* **THE TASK**:
Determine how many lines in the entries below hold "transmit". Respond with that number only.

* **INPUT FOR THIS TASK**:
-.-.-

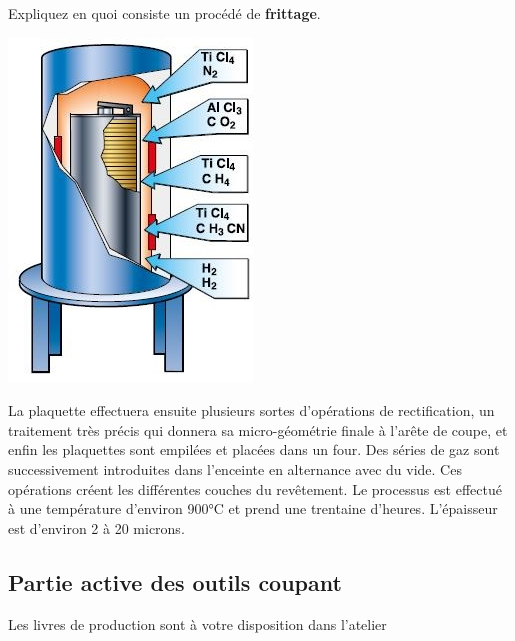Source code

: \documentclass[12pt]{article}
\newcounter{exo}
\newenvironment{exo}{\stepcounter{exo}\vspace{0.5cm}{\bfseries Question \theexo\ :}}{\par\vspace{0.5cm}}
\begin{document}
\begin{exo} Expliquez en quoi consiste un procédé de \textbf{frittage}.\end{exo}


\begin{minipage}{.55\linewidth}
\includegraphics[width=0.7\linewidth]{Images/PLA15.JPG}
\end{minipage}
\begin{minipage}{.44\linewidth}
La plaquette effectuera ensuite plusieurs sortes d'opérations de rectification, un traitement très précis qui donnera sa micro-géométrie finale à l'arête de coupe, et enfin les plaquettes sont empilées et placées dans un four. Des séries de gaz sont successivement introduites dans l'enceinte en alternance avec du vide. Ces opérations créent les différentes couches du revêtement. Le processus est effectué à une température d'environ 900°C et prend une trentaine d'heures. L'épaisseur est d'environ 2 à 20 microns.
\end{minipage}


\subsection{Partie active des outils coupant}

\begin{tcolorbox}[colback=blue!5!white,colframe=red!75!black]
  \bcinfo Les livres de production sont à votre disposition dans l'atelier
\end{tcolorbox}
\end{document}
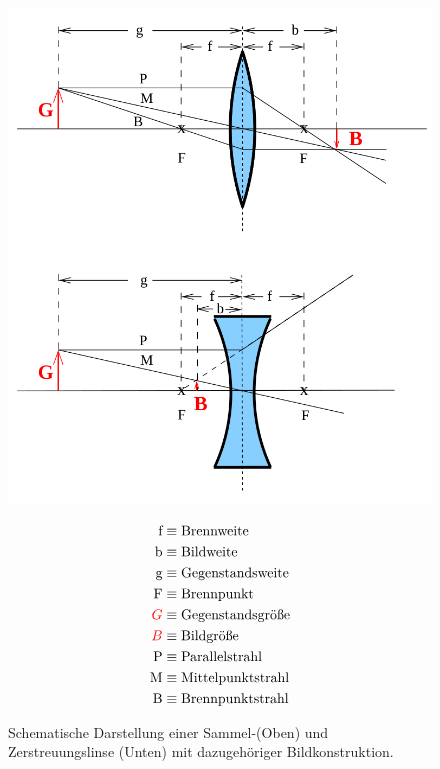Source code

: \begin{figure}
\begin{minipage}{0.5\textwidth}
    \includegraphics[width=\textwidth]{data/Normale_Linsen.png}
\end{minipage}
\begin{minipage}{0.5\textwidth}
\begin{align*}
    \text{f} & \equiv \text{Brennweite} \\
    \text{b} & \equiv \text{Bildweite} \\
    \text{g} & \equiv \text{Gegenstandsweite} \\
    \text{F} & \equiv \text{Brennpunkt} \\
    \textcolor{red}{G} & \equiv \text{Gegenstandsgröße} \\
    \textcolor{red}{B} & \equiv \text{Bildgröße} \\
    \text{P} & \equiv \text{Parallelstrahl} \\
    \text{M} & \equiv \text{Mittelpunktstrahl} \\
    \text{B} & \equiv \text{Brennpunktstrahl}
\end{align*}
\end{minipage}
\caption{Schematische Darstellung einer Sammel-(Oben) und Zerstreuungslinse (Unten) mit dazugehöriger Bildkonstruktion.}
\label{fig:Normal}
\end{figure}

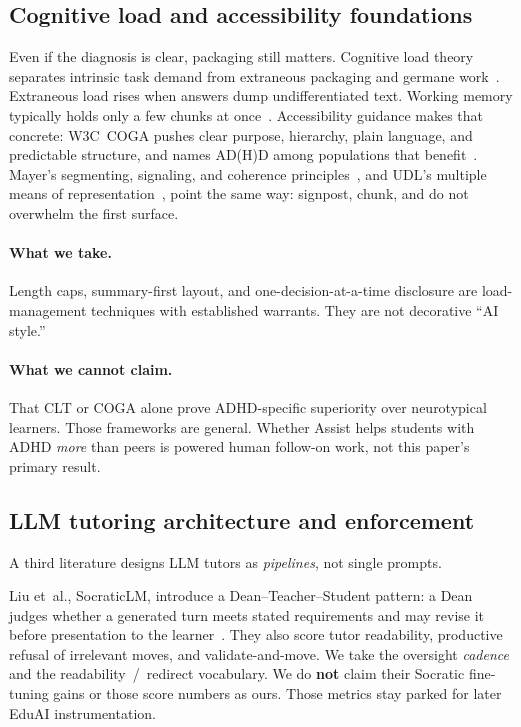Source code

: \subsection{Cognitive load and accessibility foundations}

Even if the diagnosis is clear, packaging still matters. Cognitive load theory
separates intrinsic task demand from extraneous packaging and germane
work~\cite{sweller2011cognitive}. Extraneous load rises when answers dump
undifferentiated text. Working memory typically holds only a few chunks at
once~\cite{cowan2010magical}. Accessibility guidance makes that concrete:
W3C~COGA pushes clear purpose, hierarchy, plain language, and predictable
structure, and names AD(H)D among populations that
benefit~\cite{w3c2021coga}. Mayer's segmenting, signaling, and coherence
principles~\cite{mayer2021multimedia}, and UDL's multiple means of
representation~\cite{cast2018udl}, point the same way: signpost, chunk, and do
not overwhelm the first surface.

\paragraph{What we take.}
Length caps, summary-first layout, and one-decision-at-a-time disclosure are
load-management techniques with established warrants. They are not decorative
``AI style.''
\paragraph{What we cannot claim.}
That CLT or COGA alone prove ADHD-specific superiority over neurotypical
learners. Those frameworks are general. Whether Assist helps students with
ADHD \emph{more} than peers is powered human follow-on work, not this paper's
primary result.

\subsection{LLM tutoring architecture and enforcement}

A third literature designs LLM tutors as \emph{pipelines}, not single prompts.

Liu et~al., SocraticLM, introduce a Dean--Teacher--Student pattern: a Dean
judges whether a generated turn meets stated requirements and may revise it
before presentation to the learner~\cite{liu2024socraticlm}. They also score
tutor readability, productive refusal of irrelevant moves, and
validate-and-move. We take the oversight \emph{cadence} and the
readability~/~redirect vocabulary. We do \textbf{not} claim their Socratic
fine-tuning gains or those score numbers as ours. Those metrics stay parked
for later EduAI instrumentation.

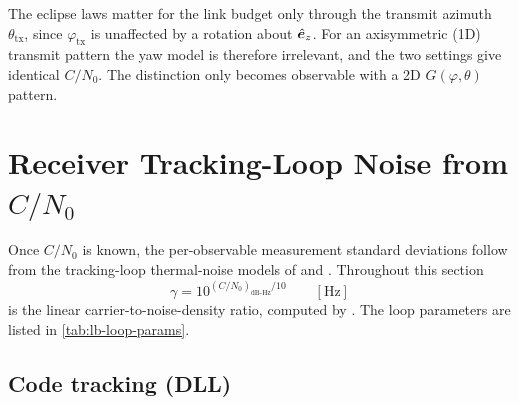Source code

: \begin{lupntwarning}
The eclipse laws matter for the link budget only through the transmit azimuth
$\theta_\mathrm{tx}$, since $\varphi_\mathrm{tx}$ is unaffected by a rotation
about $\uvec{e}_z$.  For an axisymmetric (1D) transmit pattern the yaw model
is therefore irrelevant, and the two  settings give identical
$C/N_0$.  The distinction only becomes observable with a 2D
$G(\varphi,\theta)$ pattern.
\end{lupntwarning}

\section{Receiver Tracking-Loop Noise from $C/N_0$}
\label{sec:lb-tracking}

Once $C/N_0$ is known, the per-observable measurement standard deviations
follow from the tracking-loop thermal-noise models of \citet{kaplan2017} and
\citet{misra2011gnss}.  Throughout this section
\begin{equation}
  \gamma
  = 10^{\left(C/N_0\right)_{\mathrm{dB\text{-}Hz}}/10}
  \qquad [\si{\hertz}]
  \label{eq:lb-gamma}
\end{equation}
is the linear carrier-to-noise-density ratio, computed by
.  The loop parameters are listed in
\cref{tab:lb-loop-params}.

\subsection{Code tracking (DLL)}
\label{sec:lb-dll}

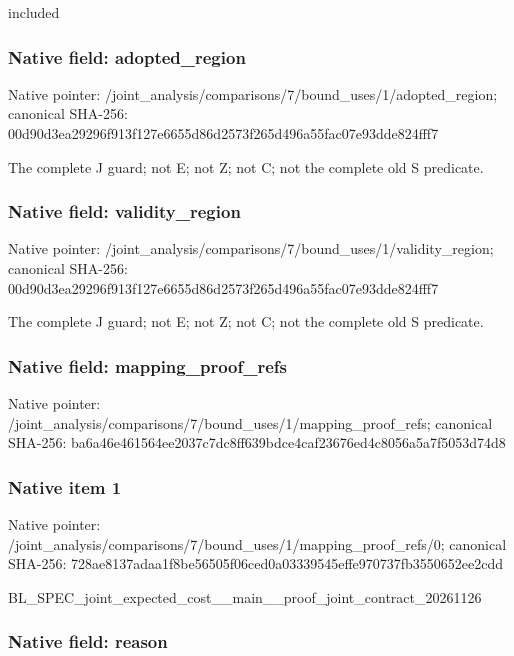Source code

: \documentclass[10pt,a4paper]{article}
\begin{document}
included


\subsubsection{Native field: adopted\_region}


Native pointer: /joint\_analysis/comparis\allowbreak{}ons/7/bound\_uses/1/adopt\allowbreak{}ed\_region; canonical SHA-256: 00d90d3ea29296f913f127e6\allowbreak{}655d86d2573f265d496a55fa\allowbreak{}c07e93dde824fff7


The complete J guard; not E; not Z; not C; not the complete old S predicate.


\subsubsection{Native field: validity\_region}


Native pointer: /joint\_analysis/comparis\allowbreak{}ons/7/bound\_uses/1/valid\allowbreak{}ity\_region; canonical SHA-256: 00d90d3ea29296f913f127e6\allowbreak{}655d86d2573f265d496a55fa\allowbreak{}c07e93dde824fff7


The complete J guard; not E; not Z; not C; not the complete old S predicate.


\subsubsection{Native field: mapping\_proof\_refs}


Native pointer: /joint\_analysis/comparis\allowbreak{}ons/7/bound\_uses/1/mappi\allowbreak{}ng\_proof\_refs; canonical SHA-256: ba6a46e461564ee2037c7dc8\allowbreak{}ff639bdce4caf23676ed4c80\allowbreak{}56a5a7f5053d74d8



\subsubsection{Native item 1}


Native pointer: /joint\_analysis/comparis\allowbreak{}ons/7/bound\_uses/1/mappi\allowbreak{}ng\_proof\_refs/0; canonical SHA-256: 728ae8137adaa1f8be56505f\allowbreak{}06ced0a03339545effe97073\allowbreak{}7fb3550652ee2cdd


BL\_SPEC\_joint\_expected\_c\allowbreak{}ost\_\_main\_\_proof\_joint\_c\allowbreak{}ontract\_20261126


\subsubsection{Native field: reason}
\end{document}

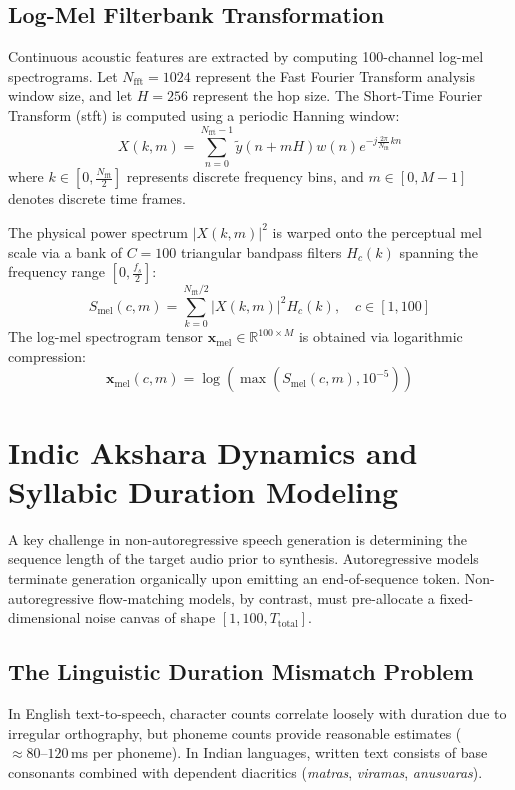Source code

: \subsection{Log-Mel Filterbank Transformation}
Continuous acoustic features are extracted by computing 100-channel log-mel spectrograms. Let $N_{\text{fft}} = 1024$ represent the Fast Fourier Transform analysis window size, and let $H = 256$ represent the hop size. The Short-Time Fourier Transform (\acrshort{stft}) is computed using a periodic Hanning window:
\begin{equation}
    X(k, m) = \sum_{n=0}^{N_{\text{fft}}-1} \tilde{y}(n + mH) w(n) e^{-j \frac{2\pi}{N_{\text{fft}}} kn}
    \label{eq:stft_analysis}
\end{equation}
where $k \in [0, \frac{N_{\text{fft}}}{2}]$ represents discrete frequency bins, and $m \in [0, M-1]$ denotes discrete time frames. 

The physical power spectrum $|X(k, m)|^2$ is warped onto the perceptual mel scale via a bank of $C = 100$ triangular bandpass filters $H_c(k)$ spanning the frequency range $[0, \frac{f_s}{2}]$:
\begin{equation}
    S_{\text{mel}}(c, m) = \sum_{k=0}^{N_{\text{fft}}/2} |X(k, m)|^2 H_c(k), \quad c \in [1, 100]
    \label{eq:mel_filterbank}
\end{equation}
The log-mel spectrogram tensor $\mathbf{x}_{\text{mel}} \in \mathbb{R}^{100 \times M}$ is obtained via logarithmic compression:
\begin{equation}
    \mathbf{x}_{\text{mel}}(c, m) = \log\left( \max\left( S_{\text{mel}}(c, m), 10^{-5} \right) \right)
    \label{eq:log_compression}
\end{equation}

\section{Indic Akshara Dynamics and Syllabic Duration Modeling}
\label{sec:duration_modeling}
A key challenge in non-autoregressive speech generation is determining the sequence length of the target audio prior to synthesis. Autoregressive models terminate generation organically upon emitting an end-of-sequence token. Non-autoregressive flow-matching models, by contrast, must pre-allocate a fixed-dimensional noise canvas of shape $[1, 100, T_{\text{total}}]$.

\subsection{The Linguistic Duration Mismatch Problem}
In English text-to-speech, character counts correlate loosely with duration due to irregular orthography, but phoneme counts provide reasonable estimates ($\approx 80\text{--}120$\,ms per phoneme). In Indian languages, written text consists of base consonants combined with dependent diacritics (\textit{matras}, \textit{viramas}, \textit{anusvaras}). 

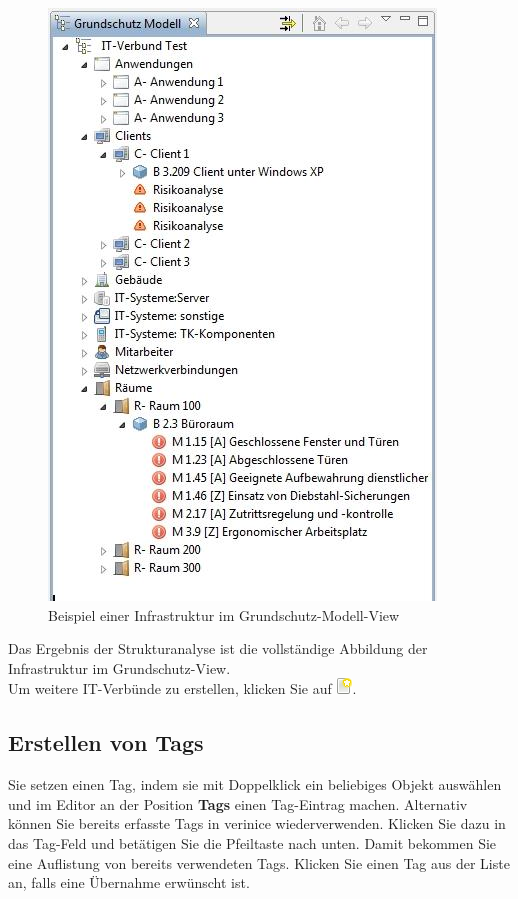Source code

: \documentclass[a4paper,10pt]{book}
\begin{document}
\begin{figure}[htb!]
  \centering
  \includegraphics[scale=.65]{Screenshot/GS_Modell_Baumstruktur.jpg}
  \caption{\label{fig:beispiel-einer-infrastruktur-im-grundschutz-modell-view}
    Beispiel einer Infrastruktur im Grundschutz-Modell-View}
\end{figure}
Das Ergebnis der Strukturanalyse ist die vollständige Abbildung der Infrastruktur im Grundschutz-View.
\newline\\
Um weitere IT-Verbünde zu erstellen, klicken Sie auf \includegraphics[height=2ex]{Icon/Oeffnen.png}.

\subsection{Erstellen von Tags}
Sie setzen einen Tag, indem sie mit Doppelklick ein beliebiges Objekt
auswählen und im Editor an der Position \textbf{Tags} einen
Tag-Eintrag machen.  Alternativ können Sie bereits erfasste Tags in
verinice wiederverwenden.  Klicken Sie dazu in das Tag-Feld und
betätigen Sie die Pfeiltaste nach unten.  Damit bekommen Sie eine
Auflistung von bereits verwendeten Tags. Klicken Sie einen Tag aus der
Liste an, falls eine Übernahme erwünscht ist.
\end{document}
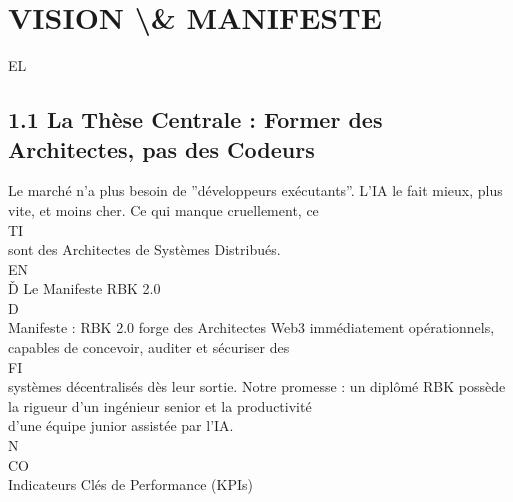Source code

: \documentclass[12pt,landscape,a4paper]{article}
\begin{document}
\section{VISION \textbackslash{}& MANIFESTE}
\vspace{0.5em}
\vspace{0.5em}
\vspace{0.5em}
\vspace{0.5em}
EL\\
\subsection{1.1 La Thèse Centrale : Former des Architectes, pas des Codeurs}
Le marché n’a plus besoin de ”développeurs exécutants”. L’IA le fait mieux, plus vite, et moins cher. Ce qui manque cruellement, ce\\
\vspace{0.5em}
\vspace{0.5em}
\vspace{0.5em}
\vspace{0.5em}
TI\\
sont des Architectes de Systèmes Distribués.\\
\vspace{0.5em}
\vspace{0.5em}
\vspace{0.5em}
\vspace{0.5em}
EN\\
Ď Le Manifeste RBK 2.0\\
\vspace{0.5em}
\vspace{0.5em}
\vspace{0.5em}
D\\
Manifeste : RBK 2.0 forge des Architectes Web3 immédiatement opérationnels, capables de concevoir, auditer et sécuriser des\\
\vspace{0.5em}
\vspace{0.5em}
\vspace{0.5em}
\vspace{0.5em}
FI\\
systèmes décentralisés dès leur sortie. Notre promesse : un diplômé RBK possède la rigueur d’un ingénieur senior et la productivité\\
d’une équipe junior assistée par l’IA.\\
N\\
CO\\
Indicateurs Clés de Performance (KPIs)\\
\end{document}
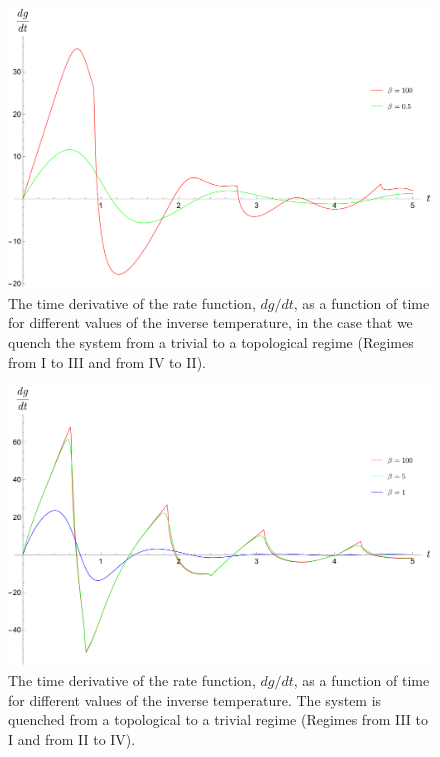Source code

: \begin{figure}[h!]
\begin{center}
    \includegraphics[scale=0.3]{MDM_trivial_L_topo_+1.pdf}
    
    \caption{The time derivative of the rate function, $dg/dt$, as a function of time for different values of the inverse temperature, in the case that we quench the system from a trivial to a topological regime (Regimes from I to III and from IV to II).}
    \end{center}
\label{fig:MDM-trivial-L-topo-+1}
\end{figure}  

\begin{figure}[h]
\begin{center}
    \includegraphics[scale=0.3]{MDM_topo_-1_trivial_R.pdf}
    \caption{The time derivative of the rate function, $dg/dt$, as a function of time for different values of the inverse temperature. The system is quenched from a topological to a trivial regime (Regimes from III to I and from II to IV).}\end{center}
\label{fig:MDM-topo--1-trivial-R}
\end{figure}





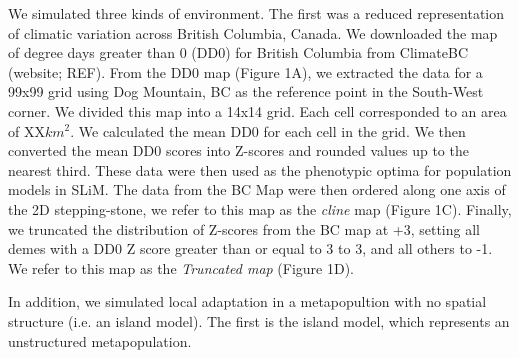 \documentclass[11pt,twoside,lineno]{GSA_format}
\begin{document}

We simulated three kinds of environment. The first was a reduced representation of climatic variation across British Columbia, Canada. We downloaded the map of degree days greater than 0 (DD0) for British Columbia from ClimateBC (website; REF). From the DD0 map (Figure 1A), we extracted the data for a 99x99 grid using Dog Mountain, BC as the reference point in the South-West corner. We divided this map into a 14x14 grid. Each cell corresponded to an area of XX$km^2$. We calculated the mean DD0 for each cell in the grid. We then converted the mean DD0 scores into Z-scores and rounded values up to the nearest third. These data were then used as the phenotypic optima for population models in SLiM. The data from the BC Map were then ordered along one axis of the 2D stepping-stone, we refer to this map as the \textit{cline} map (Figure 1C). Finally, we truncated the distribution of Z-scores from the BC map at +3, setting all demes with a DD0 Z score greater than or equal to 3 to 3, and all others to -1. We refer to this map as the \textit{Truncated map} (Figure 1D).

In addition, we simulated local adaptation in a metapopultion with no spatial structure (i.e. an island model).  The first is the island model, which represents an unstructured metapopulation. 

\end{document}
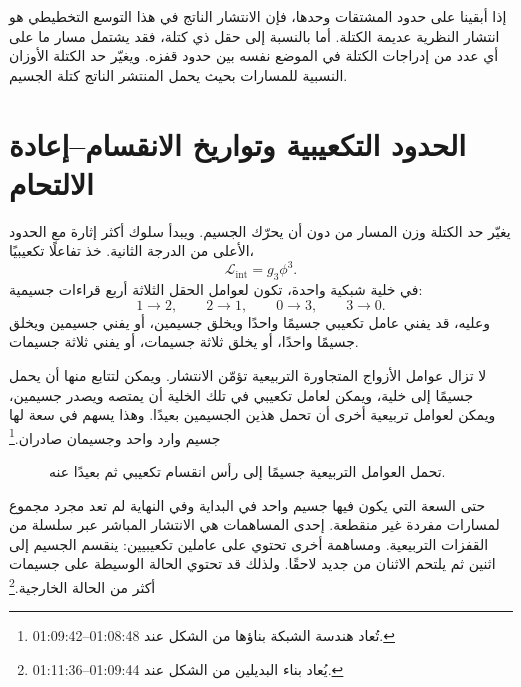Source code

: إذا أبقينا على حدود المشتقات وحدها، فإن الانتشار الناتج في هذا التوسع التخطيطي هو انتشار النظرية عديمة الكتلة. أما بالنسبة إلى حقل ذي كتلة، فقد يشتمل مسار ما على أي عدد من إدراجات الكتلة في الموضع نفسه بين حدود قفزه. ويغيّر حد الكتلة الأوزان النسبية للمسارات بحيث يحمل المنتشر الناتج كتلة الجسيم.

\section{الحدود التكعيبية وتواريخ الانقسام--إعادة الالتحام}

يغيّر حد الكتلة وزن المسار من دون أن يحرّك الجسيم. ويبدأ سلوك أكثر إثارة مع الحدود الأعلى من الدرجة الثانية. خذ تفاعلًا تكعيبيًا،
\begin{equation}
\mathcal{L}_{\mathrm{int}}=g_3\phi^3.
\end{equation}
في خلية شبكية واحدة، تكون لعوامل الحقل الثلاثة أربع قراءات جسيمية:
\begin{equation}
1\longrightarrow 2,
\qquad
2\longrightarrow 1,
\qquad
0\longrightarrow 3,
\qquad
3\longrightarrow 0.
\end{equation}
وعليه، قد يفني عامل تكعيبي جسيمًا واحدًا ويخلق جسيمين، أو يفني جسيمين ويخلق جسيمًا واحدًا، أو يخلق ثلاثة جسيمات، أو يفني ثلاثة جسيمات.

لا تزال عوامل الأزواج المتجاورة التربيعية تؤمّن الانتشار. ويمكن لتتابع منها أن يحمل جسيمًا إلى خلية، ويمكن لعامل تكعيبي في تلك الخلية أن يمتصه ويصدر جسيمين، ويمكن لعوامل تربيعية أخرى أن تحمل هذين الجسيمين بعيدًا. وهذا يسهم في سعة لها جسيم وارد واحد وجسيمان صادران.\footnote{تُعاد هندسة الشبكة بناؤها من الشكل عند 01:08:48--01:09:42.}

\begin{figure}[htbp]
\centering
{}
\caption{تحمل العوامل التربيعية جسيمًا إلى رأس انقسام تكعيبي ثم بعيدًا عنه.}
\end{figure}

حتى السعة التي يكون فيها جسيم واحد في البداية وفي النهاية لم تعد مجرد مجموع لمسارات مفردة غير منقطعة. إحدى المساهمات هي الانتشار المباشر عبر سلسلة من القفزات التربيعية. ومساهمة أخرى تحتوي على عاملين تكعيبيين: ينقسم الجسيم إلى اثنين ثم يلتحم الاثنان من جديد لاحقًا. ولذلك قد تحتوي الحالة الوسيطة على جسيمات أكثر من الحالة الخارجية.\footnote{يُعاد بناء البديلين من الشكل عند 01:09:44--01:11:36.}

-.-.-

* **PROBLEM SOLUTION**:
2